Double Burden: A Rare Case of Turner’s Syndrome with Concomitant Mayer-Rokitanski-Kuster-Hauser Syndrome
Maria Delina E. De Chavez, MD; Marian Capco-Dichoso, MD, FPOGS, FPREI; Ma. Ruzena Opulencia, MD, FPOGS, FPSUOG
Department of Obstetrics and Gynecology, Dela Salle University Medical Center
Amenorrhea is one of the most taxing cases in the field of gynecologic endocrinology. Turner’s and Mayer-Rokitansky-Kuster-Hauser Syndromes are the two most common separate causes of primary amenorrhea worldwide. Presented here is a rare case of an 18-year old female with Turner’s Syndrome and concomitant Mayer-Rokitansky-Kuster-Hauser Syndrome.

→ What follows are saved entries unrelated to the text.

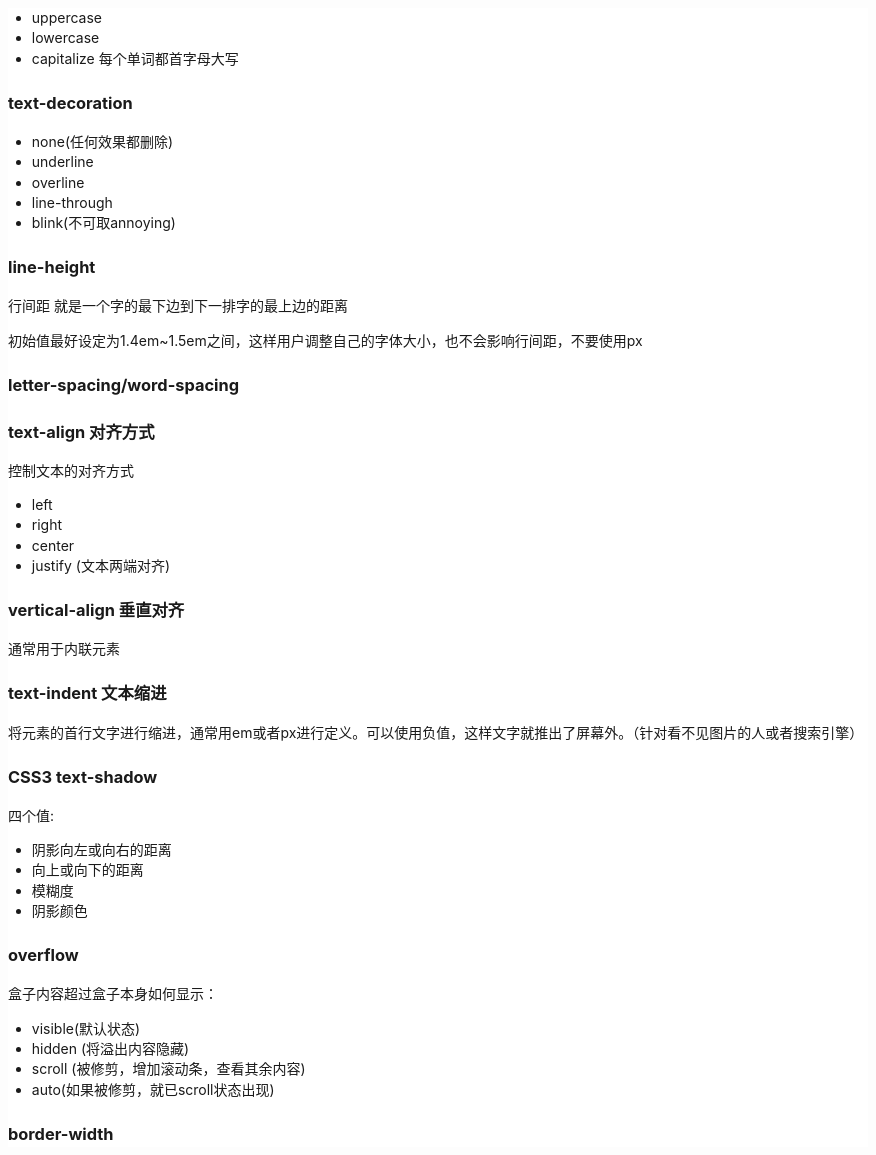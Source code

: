 - uppercase
- lowercase
- capitalize 每个单词都首字母大写

### text-decoration

- none(任何效果都删除)
- underline
- overline
- line-through
- blink(不可取annoying)

### line-height
行间距 就是一个字的最下边到下一排字的最上边的距离  

初始值最好设定为1.4em\~1.5em之间，这样用户调整自己的字体大小，也不会影响行间距，不要使用px

### letter-spacing/word-spacing

### text-align 对齐方式
控制文本的对齐方式

- left
- right
- center
- justify (文本两端对齐)

### vertical-align 垂直对齐
通常用于内联元素

### text-indent 文本缩进
将元素的首行文字进行缩进，通常用em或者px进行定义。可以使用负值，这样文字就推出了屏幕外。（针对看不见图片的人或者搜索引擎）

### CSS3 text-shadow
四个值:

- 阴影向左或向右的距离
- 向上或向下的距离
- 模糊度
- 阴影颜色

### overflow
盒子内容超过盒子本身如何显示：

- visible(默认状态)
- hidden (将溢出内容隐藏)
- scroll (被修剪，增加滚动条，查看其余内容)
- auto(如果被修剪，就已scroll状态出现)

### border-width

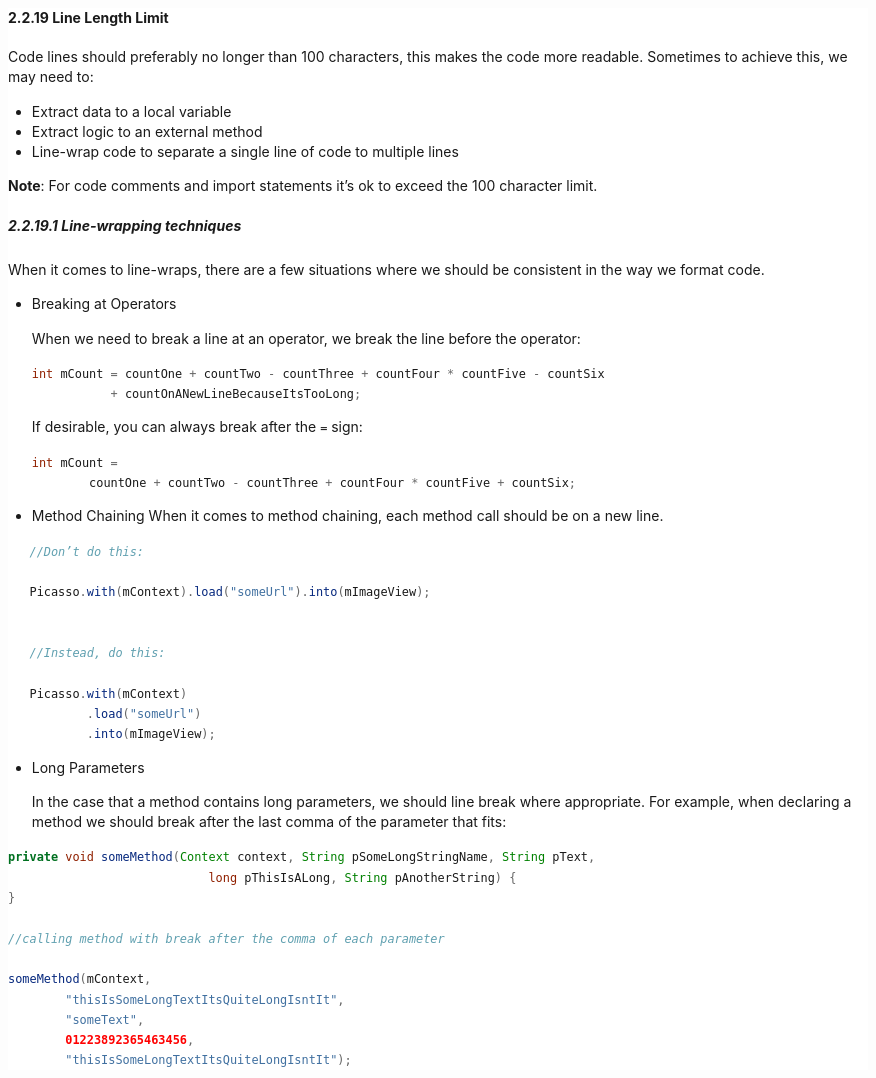 
#### 2.2.19 Line Length Limit

Code lines should preferably no longer than 100 characters, this makes the code more readable. Sometimes to achieve this, we may need to:


- Extract data to a local variable
- Extract logic to an external method
- Line-wrap code to separate a single line of code to multiple lines

**Note**: For code comments and import statements it’s ok to exceed the 100 character limit.

##### 2.2.19.1 Line-wrapping techniques

When it comes to line-wraps, there are a few situations where we should be consistent in the way we format code.

* Breaking at Operators

    When we need to break a line at an operator, we break the line before the operator:

    ```java
    int mCount = countOne + countTwo - countThree + countFour * countFive - countSix
               + countOnANewLineBecauseItsTooLong;
    ```
    If desirable, you can always break after the `=` sign:

    ```java
    int mCount =
            countOne + countTwo - countThree + countFour * countFive + countSix;
    ```

* Method Chaining
    When it comes to method chaining, each method call should be on a new line.

```java
   //Don’t do this:

   Picasso.with(mContext).load("someUrl").into(mImageView);


   //Instead, do this:

   Picasso.with(mContext)
           .load("someUrl")
           .into(mImageView);
```

* Long Parameters

    In the case that a method contains long parameters, we should line break where appropriate. For example, when declaring a method we should break after the last comma of the parameter that fits:

```java
private void someMethod(Context context, String pSomeLongStringName, String pText,
                            long pThisIsALong, String pAnotherString) {
}

//calling method with break after the comma of each parameter

someMethod(mContext,
        "thisIsSomeLongTextItsQuiteLongIsntIt",
        "someText",
        01223892365463456,
        "thisIsSomeLongTextItsQuiteLongIsntIt");
```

The worldwide incidence of both syndromes occurring simultaneously in an individual is 1 in 15,000,000 livebirths. The index patient presents with primary amenorrhea and chromosomal analysis revealed 45,X. Transrectal ultrasound noted absence of both the uterus and the ovaries. Early detection of this rare case is important for the initiation of hormone replacement therapy. Adoption is the only option to have a child since Assisted Reproductive Technique (ART) by means of in-vitro fertilization is not applicable for patients with both of these syndromes. Parents and children must be educated regarding the limitations of current knowledge about the management of both Turner’s and Mayer-Rokitansky-Kuster-Hauser Syndromes and must be given realistic expectations with respect to sexual functionand social acceptance.